Biden offers third redefinition of what reopening schools means

Since the goalposts have now been dragged back and forth so much that they look like pretzels, we should probably recap the Biden White House’s position on reopening the schools. First, it was almost all schools would be reopened by the end of his first 100 days. Then it was half of the schools to be open one day per week. Then Jen Psaki told us that they just didn’t have enough data to tell us when the schools would be open. (That was only five days ago.) But during Biden’s town hall on CNN last night we received yet another answer. A “majority” of elementary schools will be open five days per week by the end of the first 100 days. Does anyone know who is actually driving this bus right now? (Associated Press)

President Joe Biden is promising a majority of elementary schools will be open five days a week by the end of his first 100 days in office, restating his goal after his administration came under fire when aides said schools would be considered open if they held in-person learning just one day a week.
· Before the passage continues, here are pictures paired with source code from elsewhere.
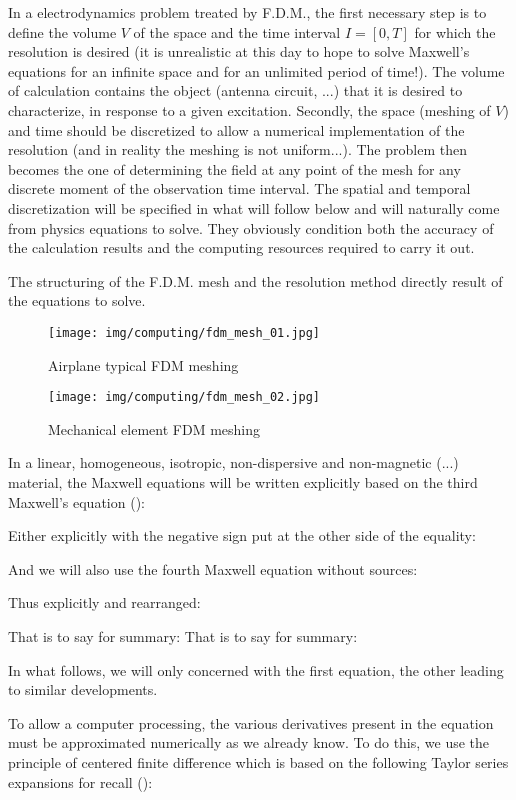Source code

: 	In a electrodynamics problem treated by F.D.M., the first necessary step is to define the volume $V$ of the space and the time interval $I = [0, T]$ for which the resolution is desired (it is unrealistic at this day to hope to solve Maxwell's equations for an infinite space and for an unlimited period of time!). The volume of calculation contains the object (antenna circuit, ...) that it is desired to characterize, in response to a given excitation. Secondly, the space (meshing of $V$) and time should be discretized to allow a numerical implementation of the resolution (and in reality the meshing is not uniform...). The problem then becomes the one of determining the field at any point of the mesh for any discrete moment of the observation time interval. The spatial and temporal discretization will be specified in what will follow below and will naturally come from physics equations to solve. They obviously condition both the accuracy of the calculation results and the computing resources required to carry it out.

	The structuring of the F.D.M. mesh and the resolution method directly result of the equations to solve.
	\begin{figure}[H]
		\centering
		\texttt{[image: img/computing/fdm\_mesh\_01.jpg]}
		\caption{Airplane typical FDM meshing}
	\end{figure}
	\begin{figure}[H]
		\centering
		\texttt{[image: img/computing/fdm\_mesh\_02.jpg]}
		\caption{Mechanical element FDM meshing}
	\end{figure}
	In a linear, homogeneous, isotropic, non-dispersive and non-magnetic (...) material, the Maxwell equations will be written explicitly based on the third Maxwell's equation ():
	
	Either explicitly with the negative sign put at the other side of the equality:
	
	And we will also use the fourth Maxwell equation without sources:
	
	Thus explicitly and rearranged:
	
	That is to say for summary:
	That is to say for summary:
	
	In what follows, we will only concerned with the first equation, the other leading to similar developments.

	To allow a computer processing, the various derivatives present in the equation must be approximated numerically as we already know. To do this, we use the principle of centered finite difference which is based on the following Taylor series expansions for recall ():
Biden’s comments, during a CNN town hall in Milwaukee, marked his clearest statement yet on school reopenings. Biden had pledged in December to reopen “the majority of our schools” in his first 100 days but has since faced increasing questions about how he would define and achieve that goal, with school districts operating under a patchwork of different virtual and in-person learning arrangements nationwide.
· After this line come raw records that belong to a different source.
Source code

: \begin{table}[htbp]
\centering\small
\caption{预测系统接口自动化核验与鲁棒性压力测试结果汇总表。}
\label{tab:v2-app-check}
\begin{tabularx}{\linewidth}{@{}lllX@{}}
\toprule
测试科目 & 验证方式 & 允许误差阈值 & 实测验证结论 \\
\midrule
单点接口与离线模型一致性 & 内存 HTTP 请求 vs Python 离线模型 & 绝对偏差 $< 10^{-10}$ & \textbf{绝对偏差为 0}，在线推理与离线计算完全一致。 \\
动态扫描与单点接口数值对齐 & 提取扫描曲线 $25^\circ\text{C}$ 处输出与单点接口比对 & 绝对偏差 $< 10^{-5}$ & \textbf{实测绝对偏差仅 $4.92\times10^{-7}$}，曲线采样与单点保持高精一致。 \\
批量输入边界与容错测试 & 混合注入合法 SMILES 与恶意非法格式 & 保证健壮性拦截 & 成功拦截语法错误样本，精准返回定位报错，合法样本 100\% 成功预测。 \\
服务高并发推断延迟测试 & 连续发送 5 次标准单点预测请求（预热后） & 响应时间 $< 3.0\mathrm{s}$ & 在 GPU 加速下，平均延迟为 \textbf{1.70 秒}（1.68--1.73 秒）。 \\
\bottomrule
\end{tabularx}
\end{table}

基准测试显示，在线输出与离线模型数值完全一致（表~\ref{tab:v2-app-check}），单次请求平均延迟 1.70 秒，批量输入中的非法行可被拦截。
“I said open a majority of schools in K through eighth grade, because they’re the easiest to open, the most needed to be open in terms of the impact on children and families having to stay home,” Biden said.

So what happened to all of that stuff Jen Psaki was saying? According to the President, that was “a mistake in the communication.”

Let’s see if we can translate this latest answer into basic English, shall we? First of all, there’s no answer being offered about high school students, arguably the ones most heavily impacted by remote learning and the closest to applying to colleges. Supposedly the danger of virus outbreaks is greater in high schools than in K-8. (I’m still waiting to see the science behind that one.)

So we’re focusing on kindergarten through 8th grade. Joe Biden said, “a majority” of those would be open five days per week by day 100. A majority could mean anywhere from “almost all” of them to fifty percent plus one. That’s a pretty big margin of error that Status Quo Joe is leaving for himself, isn’t it? If we wind up on the low end of that spread, just about half of the schools could still be at one day per week with the rest of the days spent using remote learning. Sorry, but that’s nowhere near anything people would consider “reopening the schools.”

We’ve also yet to hear any sort of comprehensive answer from the President about what he plans to do to get control of the teachers’ unions. As long as they keep refusing to send their members back to the classroom until every one of them is vaccinated and all of the school buildings have new air filtration systems, the schools won’t be back to full-time business. Many of them have already demonstrated that they’re not going to be listening to any executive orders from governors and mayors. Does Joe Biden believe that he has some sort of magical ability to bring them to heel with a quick speech?

It sounds to me as if Joe Biden is really starting to regret ever dipping a toe into the entire school reopening debate. A small-government conservative approach would have been to simply say each state and district would need to determine the best, safe plan to reopen and the federal government would supply funding and resources to assist as required. But Uncle Joe’s big-government approach means leading from the top down. Now he has to produce some sort of progress by the end of April or his promise will have proven false.

Wait… does that mean he will have “lied” to the country? Of course not. Perish the thought. It will turn out to be a “verbal misstep.” Or perhaps another “mistake in the communication.”